## Work instruction:
Leaving out each picture, transcribe the lines of the listing below exactly from the first through the line that contains "We agree to".

## Supplied material:
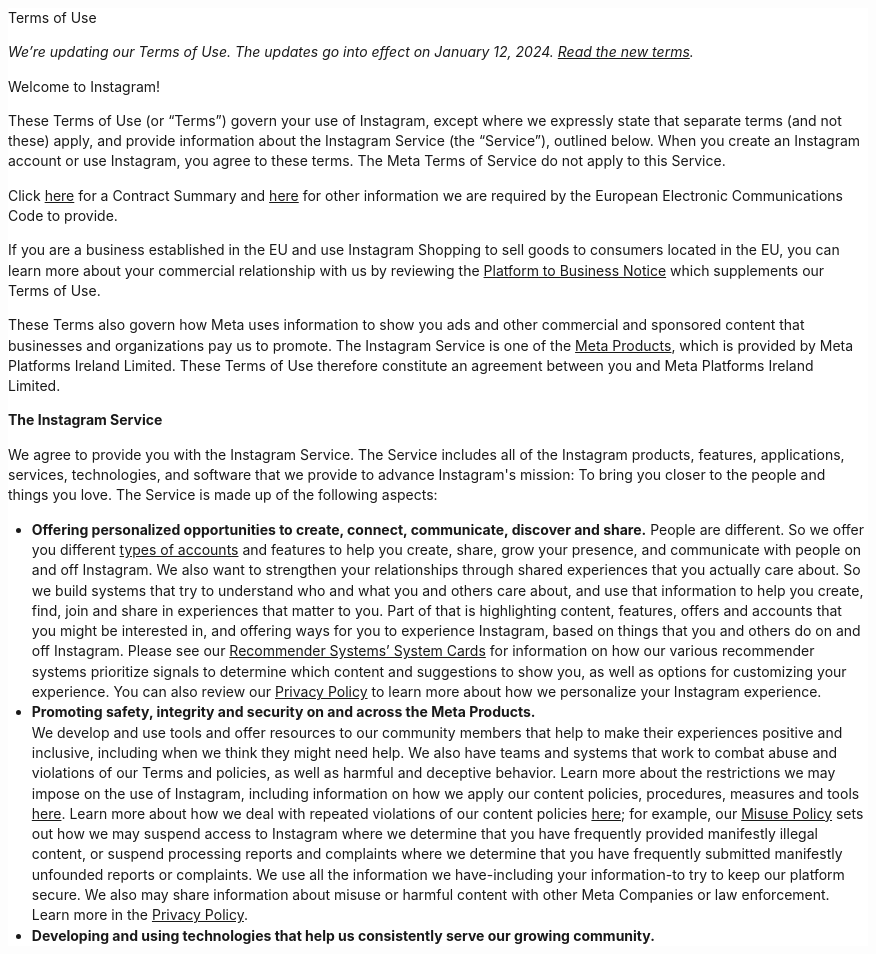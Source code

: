 Terms of Use

_We’re updating our Terms of Use. The updates go into effect on January 12, 2024. [Read the new terms](https://help.instagram.com/1025863915080220)._

  
  

Welcome to Instagram!  
  
These Terms of Use (or “Terms”) govern your use of Instagram, except where we expressly state that separate terms (and not these) apply, and provide information about the Instagram Service (the “Service”), outlined below. When you create an Instagram account or use Instagram, you agree to these terms. The Meta Terms of Service do not apply to this Service.  
  
Click [here](http://help.instagram.com/1190972084654673) for a Contract Summary and [here](http://help.instagram.com/430517971668717) for other information we are required by the European Electronic Communications Code to provide.  
  
If you are a business established in the EU and use Instagram Shopping to sell goods to consumers located in the EU, you can learn more about your commercial relationship with us by reviewing the [Platform to Business Notice](https://www.facebook.com/legal/platformtobusinessnotice) which supplements our Terms of Use.  
  
These Terms also govern how Meta uses information to show you ads and other commercial and sponsored content that businesses and organizations pay us to promote. The Instagram Service is one of the [Meta Products](https://www.facebook.com/help/1561485474074139?ref=igtos), which is provided by Meta Platforms Ireland Limited. These Terms of Use therefore constitute an agreement between you and Meta Platforms Ireland Limited.  
  

**The Instagram Service**

We agree to provide you with the Instagram Service. The Service includes all of the Instagram products, features, applications, services, technologies, and software that we provide to advance Instagram's mission: To bring you closer to the people and things you love. The Service is made up of the following aspects:

* **Offering personalized opportunities to create, connect, communicate, discover and share.** People are different. So we offer you different [types of accounts](https://help.instagram.com/138925576505882?ref=tou) and features to help you create, share, grow your presence, and communicate with people on and off Instagram. We also want to strengthen your relationships through shared experiences that you actually care about. So we build systems that try to understand who and what you and others care about, and use that information to help you create, find, join and share in experiences that matter to you. Part of that is highlighting content, features, offers and accounts that you might be interested in, and offering ways for you to experience Instagram, based on things that you and others do on and off Instagram. Please see our [Recommender Systems’ System Cards](https://transparency.fb.com/features/explaining-ranking/) for information on how our various recommender systems prioritize signals to determine which content and suggestions to show you, as well as options for customizing your experience. You can also review our [Privacy Policy](https://privacycenter.instagram.com/policy/) to learn more about how we personalize your Instagram experience.
* **Promoting safety, integrity and security on and across the Meta Products.**  
    We develop and use tools and offer resources to our community members that help to make their experiences positive and inclusive, including when we think they might need help. We also have teams and systems that work to combat abuse and violations of our Terms and policies, as well as harmful and deceptive behavior. Learn more about the restrictions we may impose on the use of Instagram, including information on how we apply our content policies, procedures, measures and tools [here](https://transparency.fb.com/enforcement/taking-action/applying-content-policies). Learn more about how we deal with repeated violations of our content policies [here](https://transparency.fb.com/en-gb/enforcement/taking-action/restricting-accounts); for example, our [Misuse Policy](https://transparency.fb.com/enforcement/taking-action/misuse-policy) sets out how we may suspend access to Instagram where we determine that you have frequently provided manifestly illegal content, or suspend processing reports and complaints where we determine that you have frequently submitted manifestly unfounded reports or complaints. We use all the information we have-including your information-to try to keep our platform secure. We also may share information about misuse or harmful content with other Meta Companies or law enforcement. Learn more in the [Privacy Policy](https://help.instagram.com/519522125107875?ref=igtos).
* **Developing and using technologies that help us consistently serve our growing community.**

## Final answer:
Source code

: Terms of Use

_We’re updating our Terms of Use. The updates go into effect on January 12, 2024. [Read the new terms](https://help.instagram.com/1025863915080220)._

  
  

Welcome to Instagram!  
  
These Terms of Use (or “Terms”) govern your use of Instagram, except where we expressly state that separate terms (and not these) apply, and provide information about the Instagram Service (the “Service”), outlined below. When you create an Instagram account or use Instagram, you agree to these terms. The Meta Terms of Service do not apply to this Service.  
  
Click [here](http://help.instagram.com/1190972084654673) for a Contract Summary and [here](http://help.instagram.com/430517971668717) for other information we are required by the European Electronic Communications Code to provide.  
  
If you are a business established in the EU and use Instagram Shopping to sell goods to consumers located in the EU, you can learn more about your commercial relationship with us by reviewing the [Platform to Business Notice](https://www.facebook.com/legal/platformtobusinessnotice) which supplements our Terms of Use.  
  
These Terms also govern how Meta uses information to show you ads and other commercial and sponsored content that businesses and organizations pay us to promote. The Instagram Service is one of the [Meta Products](https://www.facebook.com/help/1561485474074139?ref=igtos), which is provided by Meta Platforms Ireland Limited. These Terms of Use therefore constitute an agreement between you and Meta Platforms Ireland Limited.  
  

**The Instagram Service**

We agree to provide you with the Instagram Service. The Service includes all of the Instagram products, features, applications, services, technologies, and software that we provide to advance Instagram's mission: To bring you closer to the people and things you love. The Service is made up of the following aspects:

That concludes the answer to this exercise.